───── RECORDS FOR THE TASK

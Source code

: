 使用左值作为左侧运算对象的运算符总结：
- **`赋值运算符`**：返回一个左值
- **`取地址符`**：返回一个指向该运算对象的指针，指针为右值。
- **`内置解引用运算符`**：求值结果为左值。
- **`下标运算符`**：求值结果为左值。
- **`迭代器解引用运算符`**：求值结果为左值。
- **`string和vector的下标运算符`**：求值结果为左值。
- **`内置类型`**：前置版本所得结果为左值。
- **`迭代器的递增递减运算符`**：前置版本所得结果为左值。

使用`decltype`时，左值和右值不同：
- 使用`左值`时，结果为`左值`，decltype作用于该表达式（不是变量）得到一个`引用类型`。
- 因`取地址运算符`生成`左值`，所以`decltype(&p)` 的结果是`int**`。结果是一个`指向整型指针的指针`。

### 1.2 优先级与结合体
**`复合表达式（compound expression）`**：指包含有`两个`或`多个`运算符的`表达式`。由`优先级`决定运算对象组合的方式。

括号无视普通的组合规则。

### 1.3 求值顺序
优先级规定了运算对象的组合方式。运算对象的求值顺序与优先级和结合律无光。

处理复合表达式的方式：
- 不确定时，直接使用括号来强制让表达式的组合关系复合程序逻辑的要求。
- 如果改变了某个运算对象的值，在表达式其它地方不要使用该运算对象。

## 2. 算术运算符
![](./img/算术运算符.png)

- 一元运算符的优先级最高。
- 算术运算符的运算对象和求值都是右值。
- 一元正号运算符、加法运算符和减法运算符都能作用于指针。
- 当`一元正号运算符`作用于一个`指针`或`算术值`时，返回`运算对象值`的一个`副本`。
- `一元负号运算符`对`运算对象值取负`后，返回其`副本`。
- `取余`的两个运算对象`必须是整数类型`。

──────────

THE TASK:
Each record must be returned in full and exactly.

FINISHED EXERCISE:
Source code

: 使用左值作为左侧运算对象的运算符总结：
- **`赋值运算符`**：返回一个左值
- **`取地址符`**：返回一个指向该运算对象的指针，指针为右值。
- **`内置解引用运算符`**：求值结果为左值。
- **`下标运算符`**：求值结果为左值。
- **`迭代器解引用运算符`**：求值结果为左值。
- **`string和vector的下标运算符`**：求值结果为左值。
- **`内置类型`**：前置版本所得结果为左值。
- **`迭代器的递增递减运算符`**：前置版本所得结果为左值。

使用`decltype`时，左值和右值不同：
- 使用`左值`时，结果为`左值`，decltype作用于该表达式（不是变量）得到一个`引用类型`。
- 因`取地址运算符`生成`左值`，所以`decltype(&p)` 的结果是`int**`。结果是一个`指向整型指针的指针`。

### 1.2 优先级与结合体
**`复合表达式（compound expression）`**：指包含有`两个`或`多个`运算符的`表达式`。由`优先级`决定运算对象组合的方式。

括号无视普通的组合规则。

### 1.3 求值顺序
优先级规定了运算对象的组合方式。运算对象的求值顺序与优先级和结合律无光。

处理复合表达式的方式：
- 不确定时，直接使用括号来强制让表达式的组合关系复合程序逻辑的要求。
- 如果改变了某个运算对象的值，在表达式其它地方不要使用该运算对象。

## 2. 算术运算符
![](./img/算术运算符.png)

- 一元运算符的优先级最高。
- 算术运算符的运算对象和求值都是右值。
- 一元正号运算符、加法运算符和减法运算符都能作用于指针。
- 当`一元正号运算符`作用于一个`指针`或`算术值`时，返回`运算对象值`的一个`副本`。
- `一元负号运算符`对`运算对象值取负`后，返回其`副本`。
- `取余`的两个运算对象`必须是整数类型`。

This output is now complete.